It would be *really* difficult to pinpoint a jar version when all you've
got to go on is a CVS log like "updated to latest jar from foo to fix
bug X".

In addition, changing the default jar location would break init scripts,
security policy files and custom classloaders. Tomcat illustrates all of
these issues (and the issue of non-redistributable jars). You might get
away by symlinking the jars to their expected locations, *if* you can be
sure that none of the jars have a "Class-Path:" entry in their manifest
(which would then be incorrect).

[..]
> Due to the WORA nature of Java applications, a lot of projects assume they are
> the only package management system in existence. 

And they're right, if you take into account that a cross-platform app
needs a cross-platform package management system. There is nothing like
that now, and Java projects will rightly continue to bundle jars until
there is.

> > I will be filing bugs on all java packages this weekend that do this.  I will
> > not exclude non-free packages either.  This is something that must stop, and
> > we must not allow upstreams to do so either.
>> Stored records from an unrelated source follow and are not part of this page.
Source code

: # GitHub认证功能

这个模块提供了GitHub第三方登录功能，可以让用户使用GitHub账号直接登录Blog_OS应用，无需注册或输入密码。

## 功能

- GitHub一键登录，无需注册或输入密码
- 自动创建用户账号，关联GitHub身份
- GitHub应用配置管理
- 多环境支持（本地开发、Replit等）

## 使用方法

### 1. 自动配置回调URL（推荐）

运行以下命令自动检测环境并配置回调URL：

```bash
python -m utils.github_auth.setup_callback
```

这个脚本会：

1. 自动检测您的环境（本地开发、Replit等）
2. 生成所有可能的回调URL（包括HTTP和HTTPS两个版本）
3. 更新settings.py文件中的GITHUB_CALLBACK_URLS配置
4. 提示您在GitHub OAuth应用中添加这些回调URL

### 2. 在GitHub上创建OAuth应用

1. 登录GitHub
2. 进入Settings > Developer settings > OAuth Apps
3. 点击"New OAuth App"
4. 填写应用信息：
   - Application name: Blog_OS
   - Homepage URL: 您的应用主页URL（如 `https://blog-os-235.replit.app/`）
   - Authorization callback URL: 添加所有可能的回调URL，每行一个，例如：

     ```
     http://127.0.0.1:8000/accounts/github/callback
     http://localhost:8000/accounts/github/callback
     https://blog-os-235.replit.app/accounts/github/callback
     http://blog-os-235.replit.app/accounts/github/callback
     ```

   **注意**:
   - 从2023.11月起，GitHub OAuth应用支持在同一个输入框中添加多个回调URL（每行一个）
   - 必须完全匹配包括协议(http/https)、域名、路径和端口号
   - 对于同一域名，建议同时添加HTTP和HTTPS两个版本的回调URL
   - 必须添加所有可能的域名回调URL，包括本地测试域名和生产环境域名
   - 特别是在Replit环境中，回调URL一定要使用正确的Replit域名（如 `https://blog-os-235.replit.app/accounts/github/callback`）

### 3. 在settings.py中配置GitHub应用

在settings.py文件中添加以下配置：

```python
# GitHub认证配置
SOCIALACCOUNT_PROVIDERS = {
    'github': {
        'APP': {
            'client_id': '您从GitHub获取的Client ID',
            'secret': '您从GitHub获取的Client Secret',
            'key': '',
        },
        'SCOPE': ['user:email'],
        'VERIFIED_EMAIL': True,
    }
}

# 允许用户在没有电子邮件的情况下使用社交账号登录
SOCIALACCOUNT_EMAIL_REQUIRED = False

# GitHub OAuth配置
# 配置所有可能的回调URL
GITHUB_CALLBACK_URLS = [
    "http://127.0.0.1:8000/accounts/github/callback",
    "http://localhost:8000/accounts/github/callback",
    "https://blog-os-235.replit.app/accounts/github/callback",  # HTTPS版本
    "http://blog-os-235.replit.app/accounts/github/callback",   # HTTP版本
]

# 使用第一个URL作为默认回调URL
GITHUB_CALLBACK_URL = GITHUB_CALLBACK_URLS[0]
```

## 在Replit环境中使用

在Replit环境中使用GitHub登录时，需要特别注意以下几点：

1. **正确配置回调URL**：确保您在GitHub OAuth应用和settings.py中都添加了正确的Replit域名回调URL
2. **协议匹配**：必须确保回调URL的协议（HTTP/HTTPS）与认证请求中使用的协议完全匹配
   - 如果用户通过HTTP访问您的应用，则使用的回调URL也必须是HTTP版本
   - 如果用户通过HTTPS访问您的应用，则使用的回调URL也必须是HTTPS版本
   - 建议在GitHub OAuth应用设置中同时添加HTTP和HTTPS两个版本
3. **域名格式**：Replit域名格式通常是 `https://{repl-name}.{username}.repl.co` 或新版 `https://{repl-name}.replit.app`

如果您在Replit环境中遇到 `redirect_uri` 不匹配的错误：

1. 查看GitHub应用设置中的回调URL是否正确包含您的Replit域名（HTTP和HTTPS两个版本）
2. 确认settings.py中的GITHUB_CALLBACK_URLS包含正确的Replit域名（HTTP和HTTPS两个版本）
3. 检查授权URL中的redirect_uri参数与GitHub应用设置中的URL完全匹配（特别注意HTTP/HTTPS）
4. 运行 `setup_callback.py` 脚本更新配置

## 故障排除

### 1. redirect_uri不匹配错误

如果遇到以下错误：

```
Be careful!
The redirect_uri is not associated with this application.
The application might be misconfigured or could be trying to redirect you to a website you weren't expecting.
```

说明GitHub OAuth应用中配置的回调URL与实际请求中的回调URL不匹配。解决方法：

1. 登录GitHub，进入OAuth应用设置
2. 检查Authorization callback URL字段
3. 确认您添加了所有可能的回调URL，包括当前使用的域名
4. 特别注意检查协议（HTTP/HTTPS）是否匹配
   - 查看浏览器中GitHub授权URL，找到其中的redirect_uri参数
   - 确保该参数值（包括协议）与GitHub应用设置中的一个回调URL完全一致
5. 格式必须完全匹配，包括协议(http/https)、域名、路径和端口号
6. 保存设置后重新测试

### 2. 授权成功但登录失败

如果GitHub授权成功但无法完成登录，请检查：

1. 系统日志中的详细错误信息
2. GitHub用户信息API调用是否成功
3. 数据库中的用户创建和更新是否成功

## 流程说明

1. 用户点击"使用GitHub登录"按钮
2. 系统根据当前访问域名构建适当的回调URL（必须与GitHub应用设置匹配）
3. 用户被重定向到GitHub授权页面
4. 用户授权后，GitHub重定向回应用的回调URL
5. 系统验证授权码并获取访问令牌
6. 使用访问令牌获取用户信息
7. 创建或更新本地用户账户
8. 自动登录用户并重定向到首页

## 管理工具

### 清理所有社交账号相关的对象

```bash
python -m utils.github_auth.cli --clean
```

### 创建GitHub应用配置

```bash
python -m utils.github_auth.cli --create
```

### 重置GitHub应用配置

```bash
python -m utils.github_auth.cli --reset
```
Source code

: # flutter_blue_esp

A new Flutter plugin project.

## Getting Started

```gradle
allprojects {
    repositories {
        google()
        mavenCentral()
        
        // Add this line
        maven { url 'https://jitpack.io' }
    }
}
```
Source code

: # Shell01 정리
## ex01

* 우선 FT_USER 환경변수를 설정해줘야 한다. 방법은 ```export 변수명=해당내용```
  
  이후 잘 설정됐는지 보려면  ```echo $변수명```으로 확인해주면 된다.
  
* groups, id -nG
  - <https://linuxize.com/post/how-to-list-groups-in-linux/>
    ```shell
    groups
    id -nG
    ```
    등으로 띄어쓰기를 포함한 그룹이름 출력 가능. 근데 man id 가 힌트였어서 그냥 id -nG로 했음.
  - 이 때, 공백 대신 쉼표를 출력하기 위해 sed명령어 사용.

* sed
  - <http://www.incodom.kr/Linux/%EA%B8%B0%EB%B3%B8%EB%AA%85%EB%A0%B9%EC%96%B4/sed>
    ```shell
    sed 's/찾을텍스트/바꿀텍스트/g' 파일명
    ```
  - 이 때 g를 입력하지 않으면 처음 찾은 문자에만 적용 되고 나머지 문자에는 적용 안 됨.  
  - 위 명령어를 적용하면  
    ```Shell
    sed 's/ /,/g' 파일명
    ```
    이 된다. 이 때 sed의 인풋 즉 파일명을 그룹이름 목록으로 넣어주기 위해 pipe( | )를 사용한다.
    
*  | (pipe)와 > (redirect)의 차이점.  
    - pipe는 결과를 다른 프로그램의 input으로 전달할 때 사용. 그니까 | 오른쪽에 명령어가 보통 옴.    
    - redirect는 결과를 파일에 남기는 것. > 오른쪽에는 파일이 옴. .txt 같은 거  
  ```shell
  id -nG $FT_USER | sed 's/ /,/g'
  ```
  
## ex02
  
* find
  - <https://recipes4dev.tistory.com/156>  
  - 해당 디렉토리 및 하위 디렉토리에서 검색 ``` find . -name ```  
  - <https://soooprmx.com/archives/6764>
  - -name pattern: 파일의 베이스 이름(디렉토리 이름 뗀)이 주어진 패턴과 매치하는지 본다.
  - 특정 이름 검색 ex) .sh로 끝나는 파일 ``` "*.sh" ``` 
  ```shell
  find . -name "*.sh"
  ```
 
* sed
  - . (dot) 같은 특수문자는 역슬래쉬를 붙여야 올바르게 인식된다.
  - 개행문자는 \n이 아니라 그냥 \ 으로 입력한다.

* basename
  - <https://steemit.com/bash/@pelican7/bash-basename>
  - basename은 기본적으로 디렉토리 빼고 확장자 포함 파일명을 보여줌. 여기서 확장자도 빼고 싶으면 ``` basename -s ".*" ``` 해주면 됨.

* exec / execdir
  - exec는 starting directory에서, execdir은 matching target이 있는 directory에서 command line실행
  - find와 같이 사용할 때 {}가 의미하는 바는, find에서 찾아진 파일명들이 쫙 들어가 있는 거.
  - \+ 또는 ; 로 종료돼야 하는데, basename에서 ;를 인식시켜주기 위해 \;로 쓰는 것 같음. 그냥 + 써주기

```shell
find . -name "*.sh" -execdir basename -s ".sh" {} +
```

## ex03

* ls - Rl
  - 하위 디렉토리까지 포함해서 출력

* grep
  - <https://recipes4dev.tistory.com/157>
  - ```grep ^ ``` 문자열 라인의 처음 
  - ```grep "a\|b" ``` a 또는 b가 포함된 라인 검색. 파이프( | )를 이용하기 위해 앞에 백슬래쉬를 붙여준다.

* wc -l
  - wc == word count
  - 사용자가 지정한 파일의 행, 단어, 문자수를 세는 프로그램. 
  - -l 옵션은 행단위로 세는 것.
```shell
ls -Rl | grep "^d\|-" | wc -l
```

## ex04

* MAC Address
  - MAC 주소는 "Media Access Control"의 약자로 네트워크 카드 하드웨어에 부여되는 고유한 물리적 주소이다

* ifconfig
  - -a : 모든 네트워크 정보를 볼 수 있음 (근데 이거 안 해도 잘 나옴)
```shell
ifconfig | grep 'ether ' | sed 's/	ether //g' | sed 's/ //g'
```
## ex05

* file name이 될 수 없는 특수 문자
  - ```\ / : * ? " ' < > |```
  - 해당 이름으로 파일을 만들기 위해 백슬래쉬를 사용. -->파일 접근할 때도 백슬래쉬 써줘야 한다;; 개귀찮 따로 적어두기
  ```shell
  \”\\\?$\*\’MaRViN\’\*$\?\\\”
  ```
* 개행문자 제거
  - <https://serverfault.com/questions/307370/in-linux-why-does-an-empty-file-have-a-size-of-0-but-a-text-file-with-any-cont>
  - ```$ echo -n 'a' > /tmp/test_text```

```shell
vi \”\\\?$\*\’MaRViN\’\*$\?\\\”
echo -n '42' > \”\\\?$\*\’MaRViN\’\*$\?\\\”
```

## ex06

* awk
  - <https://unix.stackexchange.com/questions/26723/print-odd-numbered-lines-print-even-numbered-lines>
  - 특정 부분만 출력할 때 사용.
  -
Please understand the issues before doing so :) If you try to "not allow
upstreams to", you need to provide a realistic non-Debian-specific
alternative. Believe me, *nobody* likes jars in CVS, and if there were a
robust, general solution, people would adopt it. Here are two attempts I
am aware of:

  "JJAR is an acronym for Jakarta JAR Archive Repository, an attempt at
  making a CPAN service/infrastructure for the Java development
  community."
    http://cvs.apache.org/viewcvs/jakarta-commons-sandbox/jjar/


  "Aleutia is the build and package management tool for the Enhydra
  platform.
  ...
  In its most common usage, Aleutia provides a tool called Atta  for
  downloading Enhydra components. This is most like a package management
  tool found on Linux systems, or the Perl CPAN suite of tools. The Atta
  tool provides a user with a list of available components for
  installation. The user then can specify which of these components, as
  well as what versions, are desired."